(WORK ORDER):
Show every line below where "بررسی" appears.

[Start of Attachment]

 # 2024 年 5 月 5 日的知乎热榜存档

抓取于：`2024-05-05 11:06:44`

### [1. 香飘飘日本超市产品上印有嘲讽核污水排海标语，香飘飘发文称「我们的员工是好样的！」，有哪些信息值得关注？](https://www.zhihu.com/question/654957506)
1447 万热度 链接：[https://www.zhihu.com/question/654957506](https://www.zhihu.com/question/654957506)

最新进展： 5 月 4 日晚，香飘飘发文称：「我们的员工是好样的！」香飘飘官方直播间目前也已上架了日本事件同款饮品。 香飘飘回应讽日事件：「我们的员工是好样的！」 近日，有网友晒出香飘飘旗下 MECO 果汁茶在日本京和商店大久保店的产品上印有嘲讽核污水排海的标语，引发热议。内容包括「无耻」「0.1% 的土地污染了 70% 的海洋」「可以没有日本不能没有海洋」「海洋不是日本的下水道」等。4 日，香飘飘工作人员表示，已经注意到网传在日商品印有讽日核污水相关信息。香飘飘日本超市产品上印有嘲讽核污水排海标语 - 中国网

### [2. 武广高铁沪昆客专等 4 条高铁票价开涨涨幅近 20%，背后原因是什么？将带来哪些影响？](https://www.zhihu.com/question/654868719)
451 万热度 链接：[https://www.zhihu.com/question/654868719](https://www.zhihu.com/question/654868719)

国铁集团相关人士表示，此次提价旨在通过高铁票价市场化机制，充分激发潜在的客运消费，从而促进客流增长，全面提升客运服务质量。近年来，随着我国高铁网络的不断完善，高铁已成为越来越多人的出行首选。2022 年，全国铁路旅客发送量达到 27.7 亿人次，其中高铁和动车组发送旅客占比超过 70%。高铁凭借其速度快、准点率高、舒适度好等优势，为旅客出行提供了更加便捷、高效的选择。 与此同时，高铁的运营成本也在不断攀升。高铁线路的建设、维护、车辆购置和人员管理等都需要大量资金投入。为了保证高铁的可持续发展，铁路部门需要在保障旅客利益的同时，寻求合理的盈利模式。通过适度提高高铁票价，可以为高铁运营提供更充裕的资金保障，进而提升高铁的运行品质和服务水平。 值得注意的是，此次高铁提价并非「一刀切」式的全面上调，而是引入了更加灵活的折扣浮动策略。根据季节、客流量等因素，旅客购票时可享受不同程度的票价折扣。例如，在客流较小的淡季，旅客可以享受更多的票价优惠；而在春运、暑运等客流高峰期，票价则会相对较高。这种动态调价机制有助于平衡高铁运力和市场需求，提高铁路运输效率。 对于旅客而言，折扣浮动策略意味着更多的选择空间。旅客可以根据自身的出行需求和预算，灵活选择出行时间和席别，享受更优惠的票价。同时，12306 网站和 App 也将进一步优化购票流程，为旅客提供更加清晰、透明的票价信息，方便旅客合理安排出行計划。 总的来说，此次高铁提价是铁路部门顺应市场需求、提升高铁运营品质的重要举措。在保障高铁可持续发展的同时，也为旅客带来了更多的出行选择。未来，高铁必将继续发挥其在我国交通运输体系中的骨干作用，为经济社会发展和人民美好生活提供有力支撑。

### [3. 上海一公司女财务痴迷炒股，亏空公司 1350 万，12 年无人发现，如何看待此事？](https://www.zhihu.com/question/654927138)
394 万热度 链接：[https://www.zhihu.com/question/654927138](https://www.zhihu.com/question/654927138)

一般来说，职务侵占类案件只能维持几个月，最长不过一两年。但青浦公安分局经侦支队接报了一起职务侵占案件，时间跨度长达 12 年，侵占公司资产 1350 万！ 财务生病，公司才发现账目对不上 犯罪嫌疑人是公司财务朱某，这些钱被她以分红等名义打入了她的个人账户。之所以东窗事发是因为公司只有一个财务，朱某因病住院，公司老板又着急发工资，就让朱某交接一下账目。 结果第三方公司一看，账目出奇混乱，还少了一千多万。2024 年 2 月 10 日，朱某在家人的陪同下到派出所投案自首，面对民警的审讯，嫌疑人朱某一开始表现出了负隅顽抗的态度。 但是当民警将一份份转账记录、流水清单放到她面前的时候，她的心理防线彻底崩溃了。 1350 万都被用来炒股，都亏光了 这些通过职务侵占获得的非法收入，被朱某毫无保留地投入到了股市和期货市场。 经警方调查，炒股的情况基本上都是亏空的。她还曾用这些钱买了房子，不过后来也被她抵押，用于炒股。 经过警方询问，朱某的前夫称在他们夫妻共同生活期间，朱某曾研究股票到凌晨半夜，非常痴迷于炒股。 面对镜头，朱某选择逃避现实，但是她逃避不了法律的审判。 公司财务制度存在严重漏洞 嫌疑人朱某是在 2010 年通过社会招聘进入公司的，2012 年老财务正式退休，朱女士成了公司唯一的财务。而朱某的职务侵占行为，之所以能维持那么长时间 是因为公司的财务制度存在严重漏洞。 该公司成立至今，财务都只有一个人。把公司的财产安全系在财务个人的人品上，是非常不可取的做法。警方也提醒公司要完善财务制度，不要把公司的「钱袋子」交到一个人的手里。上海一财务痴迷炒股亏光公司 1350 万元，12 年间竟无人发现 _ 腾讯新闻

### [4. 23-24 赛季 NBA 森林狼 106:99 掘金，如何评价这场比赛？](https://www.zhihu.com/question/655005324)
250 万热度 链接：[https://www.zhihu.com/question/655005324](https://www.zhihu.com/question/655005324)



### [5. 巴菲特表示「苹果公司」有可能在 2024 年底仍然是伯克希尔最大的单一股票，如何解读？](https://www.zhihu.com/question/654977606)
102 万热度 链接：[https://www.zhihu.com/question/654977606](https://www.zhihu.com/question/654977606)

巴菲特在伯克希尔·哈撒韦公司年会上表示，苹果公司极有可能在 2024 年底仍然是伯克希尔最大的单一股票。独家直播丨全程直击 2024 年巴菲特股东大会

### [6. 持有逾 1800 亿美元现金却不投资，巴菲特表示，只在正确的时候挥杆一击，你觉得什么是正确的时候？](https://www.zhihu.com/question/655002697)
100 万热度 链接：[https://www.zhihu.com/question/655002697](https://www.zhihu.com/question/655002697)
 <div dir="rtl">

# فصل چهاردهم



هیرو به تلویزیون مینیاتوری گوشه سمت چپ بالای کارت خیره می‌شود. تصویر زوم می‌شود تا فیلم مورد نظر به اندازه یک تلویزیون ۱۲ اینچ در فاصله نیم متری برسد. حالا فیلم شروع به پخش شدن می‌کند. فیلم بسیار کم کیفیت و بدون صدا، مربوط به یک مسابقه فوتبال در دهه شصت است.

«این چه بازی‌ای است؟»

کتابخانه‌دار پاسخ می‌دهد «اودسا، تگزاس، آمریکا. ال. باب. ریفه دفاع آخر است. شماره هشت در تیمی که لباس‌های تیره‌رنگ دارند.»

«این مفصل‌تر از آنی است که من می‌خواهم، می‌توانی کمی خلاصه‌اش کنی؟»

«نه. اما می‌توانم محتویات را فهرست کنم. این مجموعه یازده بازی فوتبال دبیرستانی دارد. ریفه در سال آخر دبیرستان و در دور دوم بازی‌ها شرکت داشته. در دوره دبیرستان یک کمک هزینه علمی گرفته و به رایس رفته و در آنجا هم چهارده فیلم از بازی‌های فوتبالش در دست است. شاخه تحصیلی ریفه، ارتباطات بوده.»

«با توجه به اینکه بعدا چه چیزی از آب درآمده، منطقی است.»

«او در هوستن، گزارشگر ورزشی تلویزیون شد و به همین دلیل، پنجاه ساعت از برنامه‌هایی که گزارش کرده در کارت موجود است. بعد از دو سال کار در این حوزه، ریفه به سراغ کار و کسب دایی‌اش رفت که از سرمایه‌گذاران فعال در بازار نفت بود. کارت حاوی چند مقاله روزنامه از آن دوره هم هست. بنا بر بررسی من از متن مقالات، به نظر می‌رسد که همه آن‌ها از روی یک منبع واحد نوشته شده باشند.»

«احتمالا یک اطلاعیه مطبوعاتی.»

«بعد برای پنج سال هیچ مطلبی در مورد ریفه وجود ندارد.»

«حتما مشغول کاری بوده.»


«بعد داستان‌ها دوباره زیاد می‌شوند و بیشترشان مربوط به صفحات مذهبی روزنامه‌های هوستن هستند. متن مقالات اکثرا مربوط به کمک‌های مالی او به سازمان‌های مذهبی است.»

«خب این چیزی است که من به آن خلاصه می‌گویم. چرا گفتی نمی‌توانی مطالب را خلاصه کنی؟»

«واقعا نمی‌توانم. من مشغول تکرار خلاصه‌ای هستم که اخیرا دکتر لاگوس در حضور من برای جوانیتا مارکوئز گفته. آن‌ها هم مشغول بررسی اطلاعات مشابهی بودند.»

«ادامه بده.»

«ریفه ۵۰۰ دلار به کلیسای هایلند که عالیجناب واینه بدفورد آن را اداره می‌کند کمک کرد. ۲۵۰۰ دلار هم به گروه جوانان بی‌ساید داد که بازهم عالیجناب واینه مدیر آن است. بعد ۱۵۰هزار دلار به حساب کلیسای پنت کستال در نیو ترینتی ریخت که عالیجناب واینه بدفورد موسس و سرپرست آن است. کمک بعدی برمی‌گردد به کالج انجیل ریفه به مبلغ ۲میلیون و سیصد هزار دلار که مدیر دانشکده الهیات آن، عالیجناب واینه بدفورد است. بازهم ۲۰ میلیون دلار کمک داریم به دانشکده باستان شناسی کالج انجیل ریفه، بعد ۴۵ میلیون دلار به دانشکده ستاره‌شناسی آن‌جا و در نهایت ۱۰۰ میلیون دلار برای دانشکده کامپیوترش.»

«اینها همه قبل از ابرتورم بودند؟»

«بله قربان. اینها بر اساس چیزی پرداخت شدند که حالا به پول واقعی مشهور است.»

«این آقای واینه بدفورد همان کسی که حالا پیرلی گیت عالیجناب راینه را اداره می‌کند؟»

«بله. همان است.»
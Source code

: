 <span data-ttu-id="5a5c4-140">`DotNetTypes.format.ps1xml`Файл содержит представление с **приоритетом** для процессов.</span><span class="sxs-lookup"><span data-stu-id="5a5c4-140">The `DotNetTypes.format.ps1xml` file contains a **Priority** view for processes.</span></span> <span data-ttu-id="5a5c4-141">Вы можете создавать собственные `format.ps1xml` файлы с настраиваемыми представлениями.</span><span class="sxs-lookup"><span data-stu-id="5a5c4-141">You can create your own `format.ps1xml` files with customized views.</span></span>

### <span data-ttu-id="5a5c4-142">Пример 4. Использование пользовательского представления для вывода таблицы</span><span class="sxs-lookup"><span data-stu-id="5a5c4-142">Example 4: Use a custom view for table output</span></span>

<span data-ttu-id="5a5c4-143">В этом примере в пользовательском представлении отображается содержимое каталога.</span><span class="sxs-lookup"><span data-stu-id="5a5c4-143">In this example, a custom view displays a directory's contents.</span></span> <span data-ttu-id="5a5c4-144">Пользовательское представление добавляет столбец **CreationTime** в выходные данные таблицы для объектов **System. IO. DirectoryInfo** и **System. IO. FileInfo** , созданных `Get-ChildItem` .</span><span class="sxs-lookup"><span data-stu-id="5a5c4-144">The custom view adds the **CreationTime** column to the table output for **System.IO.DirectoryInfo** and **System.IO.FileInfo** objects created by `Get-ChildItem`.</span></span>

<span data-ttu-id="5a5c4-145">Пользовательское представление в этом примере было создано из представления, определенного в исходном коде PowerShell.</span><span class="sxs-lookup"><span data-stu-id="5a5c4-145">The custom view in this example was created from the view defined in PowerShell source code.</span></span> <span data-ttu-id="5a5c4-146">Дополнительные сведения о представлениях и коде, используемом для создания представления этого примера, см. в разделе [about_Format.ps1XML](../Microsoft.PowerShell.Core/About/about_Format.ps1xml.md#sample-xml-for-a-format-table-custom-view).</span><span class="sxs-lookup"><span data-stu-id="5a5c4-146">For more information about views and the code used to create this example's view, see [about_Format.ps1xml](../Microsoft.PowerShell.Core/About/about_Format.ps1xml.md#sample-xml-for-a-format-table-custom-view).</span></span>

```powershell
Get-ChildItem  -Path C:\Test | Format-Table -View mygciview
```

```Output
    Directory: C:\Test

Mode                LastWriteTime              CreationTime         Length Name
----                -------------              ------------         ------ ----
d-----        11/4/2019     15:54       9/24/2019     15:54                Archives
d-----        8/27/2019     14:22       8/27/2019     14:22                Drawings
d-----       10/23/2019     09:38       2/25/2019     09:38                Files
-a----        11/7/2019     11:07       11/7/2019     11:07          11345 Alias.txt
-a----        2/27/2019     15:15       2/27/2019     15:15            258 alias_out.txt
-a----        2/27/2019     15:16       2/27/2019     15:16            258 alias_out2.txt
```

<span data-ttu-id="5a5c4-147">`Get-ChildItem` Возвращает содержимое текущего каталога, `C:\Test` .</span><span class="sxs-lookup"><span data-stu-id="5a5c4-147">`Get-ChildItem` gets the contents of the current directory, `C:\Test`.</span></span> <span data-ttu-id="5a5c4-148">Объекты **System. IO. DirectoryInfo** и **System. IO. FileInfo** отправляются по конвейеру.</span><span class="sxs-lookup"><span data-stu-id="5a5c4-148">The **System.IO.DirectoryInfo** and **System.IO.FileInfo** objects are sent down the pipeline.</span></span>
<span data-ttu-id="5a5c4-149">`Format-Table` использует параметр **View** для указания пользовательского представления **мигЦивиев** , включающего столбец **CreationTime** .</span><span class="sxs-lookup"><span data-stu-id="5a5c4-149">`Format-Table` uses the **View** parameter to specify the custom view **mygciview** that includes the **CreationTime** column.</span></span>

[End of Attachment]

(ANSWER TO THIS TASK):
«او در هوستن، گزارشگر ورزشی تلویزیون شد و به همین دلیل، پنجاه ساعت از برنامه‌هایی که گزارش کرده در کارت موجود است. بعد از دو سال کار در این حوزه، ریفه به سراغ کار و کسب دایی‌اش رفت که از سرمایه‌گذاران فعال در بازار نفت بود. کارت حاوی چند مقاله روزنامه از آن دوره هم هست. بنا بر بررسی من از متن مقالات، به نظر می‌رسد که همه آن‌ها از روی یک منبع واحد نوشته شده باشند.»
«واقعا نمی‌توانم. من مشغول تکرار خلاصه‌ای هستم که اخیرا دکتر لاگوس در حضور من برای جوانیتا مارکوئز گفته. آن‌ها هم مشغول بررسی اطلاعات مشابهی بودند.»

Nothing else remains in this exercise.